There is a growing awareness around stress in the workplace, as employers know that healthy, happy employees contribute more to their business. How can you recognise stress in your workforce? What steps can you put in place to tackle it? Read our guide to find out more.
What is stress?
The Health and Safety Executive (HSE) defines stress as “the adverse reaction people have to excessive pressures or other types of demand placed on them”. This excessive pressure can cause anxiety and depression as well as other related illnesses such as heart disease, back pain and gastrointestinal illnesses.
Do I need to do anything about stress in my business?
Apart from the fact that healthier employees contribute more to your business than those that are stressed and unhappy, there is also a legal obligation to look after your staff. Employers have a legal duty to protect employees from stress at work by doing a risk assessment and acting on it.
Also, if one of your employees suffers from stress related ill-health and the court decides your business is responsible and could have taken steps to prevent it, you could be found to be negligent with no limit to the compensation your employee could get. It is also possible to be found guilty of unfair dismissal if you dismiss an employee because of stress (unless you can show that you acted reasonably).
What signs of stress can I look out for?
A change in behaviour is one of the key symptoms of stress. If one of your employees becomes more withdrawn, or more prone to outbursts, is suffering a loss of motivation or starts taking more time off, these can be signs of stress. Work with your management team to recognise these symptoms early and think about whether they can be linked to pressures of work. Acting early can reduce the impact of pressure and make it easier to reduce or remove the causes.
What are the main causes of stress?
It’s important to know what can cause stress, as well as how it can appear in employees, to put in place safeguards to stop situations occurring that can create stressful situations or to allow your tam to put policies in place to mitigate the effects of such situations.
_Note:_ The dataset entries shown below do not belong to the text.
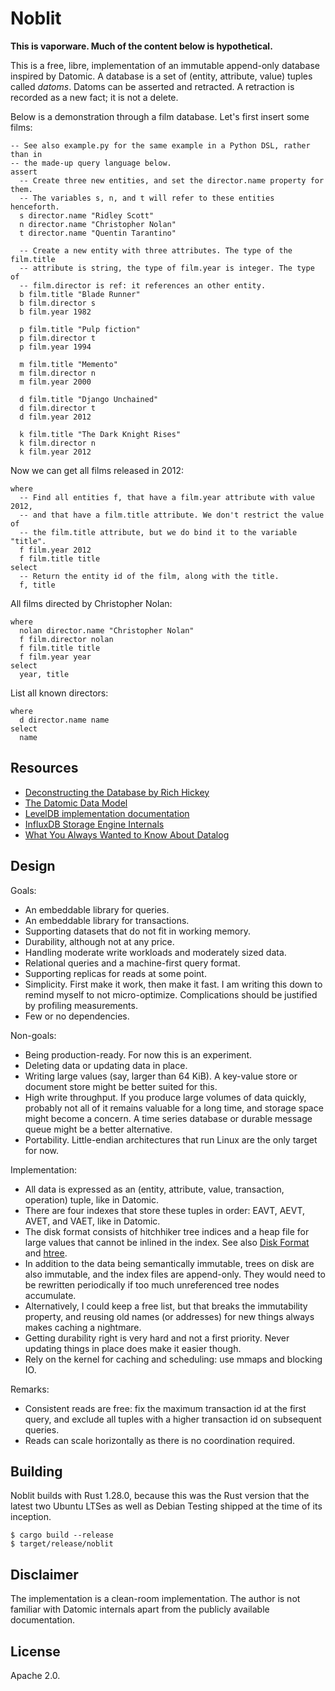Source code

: # Noblit

**This is vaporware. Much of the content below is hypothetical.**

This is a free, libre, implementation of an immutable append-only database
inspired by Datomic. A database is a set of (entity, attribute, value) tuples
called *datoms*. Datoms can be asserted and retracted. A retraction is recorded
as a new fact; it is not a delete.

Below is a demonstration through a film database. Let's first insert some films:

    -- See also example.py for the same example in a Python DSL, rather than in
    -- the made-up query language below.
    assert
      -- Create three new entities, and set the director.name property for them.
      -- The variables s, n, and t will refer to these entities henceforth.
      s director.name "Ridley Scott"
      n director.name "Christopher Nolan"
      t director.name "Quentin Tarantino"

      -- Create a new entity with three attributes. The type of the film.title
      -- attribute is string, the type of film.year is integer. The type of
      -- film.director is ref: it references an other entity.
      b film.title "Blade Runner"
      b film.director s
      b film.year 1982

      p film.title "Pulp fiction"
      p film.director t
      p film.year 1994

      m film.title "Memento"
      m film.director n
      m film.year 2000

      d film.title "Django Unchained"
      d film.director t
      d film.year 2012

      k film.title "The Dark Knight Rises"
      k film.director n
      k film.year 2012

Now we can get all films released in 2012:

    where
      -- Find all entities f, that have a film.year attribute with value 2012,
      -- and that have a film.title attribute. We don't restrict the value of
      -- the film.title attribute, but we do bind it to the variable "title".
      f film.year 2012
      f film.title title
    select
      -- Return the entity id of the film, along with the title.
      f, title

All films directed by Christopher Nolan:

    where
      nolan director.name "Christopher Nolan"
      f film.director nolan
      f film.title title
      f film.year year
    select
      year, title

List all known directors:

    where
      d director.name name
    select
      name

## Resources

 * [Deconstructing the Database by Rich Hickey][deconstr]
 * [The Datomic Data Model][datamodel]
 * [LevelDB implementation documentation][leveldb]
 * [InfluxDB Storage Engine Internals][influxdb]
 * [What You Always Wanted to Know About Datalog][datalog]

[deconstr]:  https://www.infoq.com/presentations/Deconstructing-Database
[datamodel]: https://docs.datomic.com/cloud/whatis/data-model.html
[leveldb]:   https://github.com/google/leveldb/blob/1cb384088184be9840bd59b4040503a9fa9aee66/doc/impl.md
[influxdb]:  https://www.youtube.com/watch?v=rtEalnKT25I
[datalog]:   https://www.utdallas.edu/~gupta/courses/acl/papers/datalog-paper.pdf

## Design

Goals:

 * An embeddable library for queries.
 * An embeddable library for transactions.
 * Supporting datasets that do not fit in working memory.
 * Durability, although not at any price.
 * Handling moderate write workloads and moderately sized data.
 * Relational queries and a machine-first query format.
 * Supporting replicas for reads at some point.
 * Simplicity. First make it work, then make it fast. I am writing this down to
   remind myself to not micro-optimize. Complications should be justified by
   profiling measurements.
 * Few or no dependencies.

Non-goals:

 * Being production-ready. For now this is an experiment.
 * Deleting data or updating data in place.
 * Writing large values (say, larger than 64 KiB). A key-value store or document
   store might be better suited for this.
 * High write throughput. If you produce large volumes of data quickly, probably
   not all of it remains valuable for a long time, and storage space might
   become a concern. A time series database or durable message queue might be
   a better alternative.
 * Portability. Little-endian architectures that run Linux are the only target
   for now.

Implementation:

 * All data is expressed as an (entity, attribute, value, transaction, operation)
   tuple, like in Datomic.
 * There are four indexes that store these tuples in order: EAVT, AEVT, AVET,
   and VAET, like in Datomic.
 * The disk format consists of hitchhiker tree indices and a
   heap file for large values that cannot be inlined in the index.
   See also [Disk Format](doc/disk-format.md) and [htree](doc/htree.md).
 * In addition to the data being semantically immutable, trees on disk are also
   immutable, and the index files are append-only. They would need to be
   rewritten periodically if too much unreferenced tree nodes accumulate.
 * Alternatively, I could keep a free list, but that breaks the immutability
   property, and reusing old names (or addresses) for new things always makes
   caching a nightmare.
 * Getting durability right is very hard and not a first priority.
   Never updating things in place does make it easier though.
 * Rely on the kernel for caching and scheduling: use mmaps and blocking IO.

Remarks:

 * Consistent reads are free: fix the maximum transaction id at the first query,
   and exclude all tuples with a higher transaction id on subsequent queries.
 * Reads can scale horizontally as there is no coordination required.

## Building

Noblit builds with Rust 1.28.0, because this was the Rust version that the
latest two Ubuntu LTSes as well as Debian Testing shipped at the time of its
inception.

    $ cargo build --release
    $ target/release/noblit

## Disclaimer

The implementation is a clean-room implementation. The author is not familiar
with Datomic internals apart from the publicly available documentation.

## License

Apache 2.0.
It doesn’t mean creating a pressure-free environment, as positive pressure can be very beneficial, but making sure your employees do not become overloaded or feel out of control.
- Demands: employees often become overloaded if they cannot cope with the amount of work or type of work they are asked to do
- Control: employees can feel disaffected and perform poorly if they have no say over how and when they do their work
- Support: levels of sick absence often rise if employees feel they cannot talk to managers about issues that are troubling them
- Relationships: a failure to build relationships based on good behaviour and trust can lead to problems related to discipline, grievances and bullying
- Role: employees will feel anxious about their work and the organisation if they don’t know what is expected of them
- Change: change needs to be managed effectively or it can lead to uncertainty and insecurity.
Employers should assess the risks in these areas to manage stress in the workplace.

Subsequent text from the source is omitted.